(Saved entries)
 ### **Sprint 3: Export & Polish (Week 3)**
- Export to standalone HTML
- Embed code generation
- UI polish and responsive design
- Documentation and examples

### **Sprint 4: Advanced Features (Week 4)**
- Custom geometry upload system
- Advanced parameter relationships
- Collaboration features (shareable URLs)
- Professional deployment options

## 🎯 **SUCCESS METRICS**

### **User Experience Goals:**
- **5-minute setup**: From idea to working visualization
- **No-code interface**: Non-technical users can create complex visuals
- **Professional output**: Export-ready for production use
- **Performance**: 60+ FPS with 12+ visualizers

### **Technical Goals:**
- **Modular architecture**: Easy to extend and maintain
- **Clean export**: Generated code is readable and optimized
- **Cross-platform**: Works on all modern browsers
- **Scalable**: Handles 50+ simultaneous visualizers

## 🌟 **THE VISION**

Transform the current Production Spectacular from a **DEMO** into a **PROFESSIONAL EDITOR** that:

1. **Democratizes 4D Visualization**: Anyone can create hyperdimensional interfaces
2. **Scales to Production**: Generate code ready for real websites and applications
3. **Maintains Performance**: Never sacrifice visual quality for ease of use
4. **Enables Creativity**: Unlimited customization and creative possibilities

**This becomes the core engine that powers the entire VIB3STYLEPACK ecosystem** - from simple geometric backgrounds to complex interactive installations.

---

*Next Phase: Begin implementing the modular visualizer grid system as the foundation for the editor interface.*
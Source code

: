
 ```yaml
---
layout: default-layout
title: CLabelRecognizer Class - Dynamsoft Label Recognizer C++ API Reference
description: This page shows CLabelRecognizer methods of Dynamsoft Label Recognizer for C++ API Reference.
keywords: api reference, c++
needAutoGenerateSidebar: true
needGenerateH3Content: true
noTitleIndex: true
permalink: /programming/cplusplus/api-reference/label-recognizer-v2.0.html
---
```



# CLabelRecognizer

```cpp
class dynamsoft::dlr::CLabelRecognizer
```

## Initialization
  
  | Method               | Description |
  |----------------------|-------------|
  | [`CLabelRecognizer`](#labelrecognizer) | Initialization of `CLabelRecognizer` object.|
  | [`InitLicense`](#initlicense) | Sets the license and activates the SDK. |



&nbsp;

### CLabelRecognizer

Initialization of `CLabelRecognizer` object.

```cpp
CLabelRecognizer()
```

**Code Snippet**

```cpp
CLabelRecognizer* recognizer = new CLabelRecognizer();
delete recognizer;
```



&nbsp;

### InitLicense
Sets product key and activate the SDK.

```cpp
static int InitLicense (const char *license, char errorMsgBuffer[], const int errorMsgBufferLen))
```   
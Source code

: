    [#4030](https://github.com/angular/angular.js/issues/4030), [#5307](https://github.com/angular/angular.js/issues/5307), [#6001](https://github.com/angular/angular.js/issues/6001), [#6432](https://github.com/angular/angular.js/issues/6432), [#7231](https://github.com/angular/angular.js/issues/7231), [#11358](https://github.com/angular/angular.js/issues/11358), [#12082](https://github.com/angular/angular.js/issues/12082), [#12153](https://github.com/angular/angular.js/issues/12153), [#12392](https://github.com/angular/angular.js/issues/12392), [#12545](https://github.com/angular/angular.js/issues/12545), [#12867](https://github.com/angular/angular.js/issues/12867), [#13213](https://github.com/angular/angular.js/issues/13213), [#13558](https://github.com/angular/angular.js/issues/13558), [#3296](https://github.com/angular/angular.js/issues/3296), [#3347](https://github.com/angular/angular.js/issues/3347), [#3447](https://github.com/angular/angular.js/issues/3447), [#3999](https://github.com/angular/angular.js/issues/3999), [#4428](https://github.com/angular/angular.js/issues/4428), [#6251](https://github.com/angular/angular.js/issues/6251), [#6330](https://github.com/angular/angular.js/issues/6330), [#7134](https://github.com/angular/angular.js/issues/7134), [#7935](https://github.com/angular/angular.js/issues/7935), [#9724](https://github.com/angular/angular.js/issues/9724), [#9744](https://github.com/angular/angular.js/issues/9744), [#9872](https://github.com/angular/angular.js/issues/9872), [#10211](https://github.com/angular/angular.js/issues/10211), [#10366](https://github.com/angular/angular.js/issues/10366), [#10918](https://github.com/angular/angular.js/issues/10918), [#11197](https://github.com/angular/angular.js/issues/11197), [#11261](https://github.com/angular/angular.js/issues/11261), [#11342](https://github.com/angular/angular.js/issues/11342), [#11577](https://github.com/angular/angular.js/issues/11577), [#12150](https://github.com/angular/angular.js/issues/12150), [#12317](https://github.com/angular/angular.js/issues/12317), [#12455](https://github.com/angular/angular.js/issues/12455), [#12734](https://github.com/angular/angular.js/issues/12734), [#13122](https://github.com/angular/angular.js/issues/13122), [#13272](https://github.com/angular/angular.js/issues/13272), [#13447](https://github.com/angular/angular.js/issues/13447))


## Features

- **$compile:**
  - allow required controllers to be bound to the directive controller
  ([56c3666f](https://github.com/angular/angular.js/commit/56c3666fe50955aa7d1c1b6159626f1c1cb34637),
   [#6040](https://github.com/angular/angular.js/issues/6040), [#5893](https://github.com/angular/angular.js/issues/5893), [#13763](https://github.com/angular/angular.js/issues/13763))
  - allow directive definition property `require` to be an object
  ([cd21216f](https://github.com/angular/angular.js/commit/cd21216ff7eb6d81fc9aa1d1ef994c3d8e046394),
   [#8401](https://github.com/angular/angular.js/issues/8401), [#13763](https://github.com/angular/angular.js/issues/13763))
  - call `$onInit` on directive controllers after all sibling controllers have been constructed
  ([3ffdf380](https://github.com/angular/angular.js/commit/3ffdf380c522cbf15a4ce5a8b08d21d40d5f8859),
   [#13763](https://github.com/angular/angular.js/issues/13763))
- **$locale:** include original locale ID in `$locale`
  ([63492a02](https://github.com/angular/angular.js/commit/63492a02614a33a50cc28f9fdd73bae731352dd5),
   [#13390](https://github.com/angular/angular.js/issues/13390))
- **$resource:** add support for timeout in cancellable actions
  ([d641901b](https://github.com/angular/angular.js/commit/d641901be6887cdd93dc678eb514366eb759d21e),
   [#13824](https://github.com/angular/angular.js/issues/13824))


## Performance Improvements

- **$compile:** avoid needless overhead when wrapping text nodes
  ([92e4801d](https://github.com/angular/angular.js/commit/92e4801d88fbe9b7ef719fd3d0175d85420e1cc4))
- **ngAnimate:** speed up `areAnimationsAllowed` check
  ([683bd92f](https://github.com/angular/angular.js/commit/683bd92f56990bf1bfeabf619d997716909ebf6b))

● Action item:
Wherever a line above includes the string "This", count it; give only the final tally.

● Result:
2